RECORDS FOR PROCESSING:
=-=-=-=-=

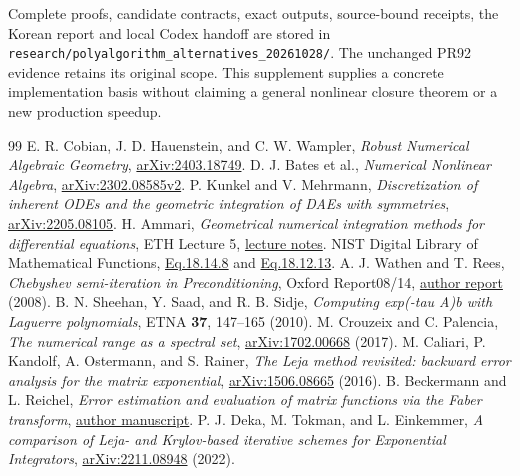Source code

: \documentclass[aps,pra,reprint,onecolumn,11pt,notitlepage,nofootinbib]{revtex4-2}
\begin{document}
Complete proofs, candidate contracts, exact outputs, source-bound receipts,
the Korean report and local Codex handoff are stored in
\texttt{research/polyalgorithm\_alternatives\_20261028/}. The unchanged
PR92 evidence retains its original scope. This supplement supplies a concrete
implementation basis without claiming a general nonlinear closure theorem
or a new production speedup.

\begin{thebibliography}{99}
 E. R. Cobian, J. D. Hauenstein, and C. W. Wampler,
\textit{Robust Numerical Algebraic Geometry},
\href{https://arxiv.org/pdf/2403.18749}{arXiv:2403.18749}.
 D. J. Bates et al., \textit{Numerical Nonlinear Algebra},
\href{https://arxiv.org/html/2302.08585v2}{arXiv:2302.08585v2}.
 P. Kunkel and V. Mehrmann, \textit{Discretization of inherent
ODEs and the geometric integration of DAEs with symmetries},
\href{https://arxiv.org/pdf/2205.08105}{arXiv:2205.08105}.
 H. Ammari, \textit{Geometrical numerical integration methods
for differential equations}, ETH Lecture 5,
\href{https://people.math.ethz.ch/~grsam/FS18/NAII/files/slides/ODE-Lecture5.pdf}{lecture notes}.
 NIST Digital Library of Mathematical Functions,
\href{https://dlmf.nist.gov/18.14.E8}{Eq.18.14.8} and
\href{https://dlmf.nist.gov/18.12.E13}{Eq.18.12.13}.
 A. J. Wathen and T. Rees,
\textit{Chebyshev semi-iteration in Preconditioning}, Oxford Report08/14,
\href{https://www.cs.ox.ac.uk/files/1540/NA-08-14.pdf}{author report} (2008).
 B. N. Sheehan, Y. Saad, and R. B. Sidje,
\textit{Computing exp(-tau A)b with Laguerre polynomials}, ETNA
\textbf{37}, 147--165 (2010).
 M. Crouzeix and C. Palencia,
\textit{The numerical range as a spectral set},
\href{https://arxiv.org/pdf/1702.00668}{arXiv:1702.00668} (2017).
 M. Caliari, P. Kandolf, A. Ostermann, and S. Rainer,
\textit{The Leja method revisited: backward error analysis for the matrix exponential},
\href{https://arxiv.org/pdf/1506.08665}{arXiv:1506.08665} (2016).
 B. Beckermann and L. Reichel,
\textit{Error estimation and evaluation of matrix functions via the Faber transform},
\href{https://pro.univ-lille.fr/fileadmin/user_upload/pages_pros/bernhard_beckermann/abs/paper15.pdf}{author manuscript}.
 P. J. Deka, M. Tokman, and L. Einkemmer,
\textit{A comparison of Leja- and Krylov-based iterative schemes for Exponential Integrators},
\href{https://arxiv.org/pdf/2211.08948}{arXiv:2211.08948} (2022).
\end{thebibliography}
\end{document}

=-=-=-=-=

ASSIGNMENT:
Each line from the one holding "M. Crouzeix and" to the end of the entries is to be written out exactly. Skip every line before it.

REPLY TO THE TASK:
 M. Crouzeix and C. Palencia,
\textit{The numerical range as a spectral set},
\href{https://arxiv.org/pdf/1702.00668}{arXiv:1702.00668} (2017).
 M. Caliari, P. Kandolf, A. Ostermann, and S. Rainer,
\textit{The Leja method revisited: backward error analysis for the matrix exponential},
\href{https://arxiv.org/pdf/1506.08665}{arXiv:1506.08665} (2016).
 B. Beckermann and L. Reichel,
\textit{Error estimation and evaluation of matrix functions via the Faber transform},
\href{https://pro.univ-lille.fr/fileadmin/user_upload/pages_pros/bernhard_beckermann/abs/paper15.pdf}{author manuscript}.
 P. J. Deka, M. Tokman, and L. Einkemmer,
\textit{A comparison of Leja- and Krylov-based iterative schemes for Exponential Integrators},
\href{https://arxiv.org/pdf/2211.08948}{arXiv:2211.08948} (2022).
\end{thebibliography}
\end{document}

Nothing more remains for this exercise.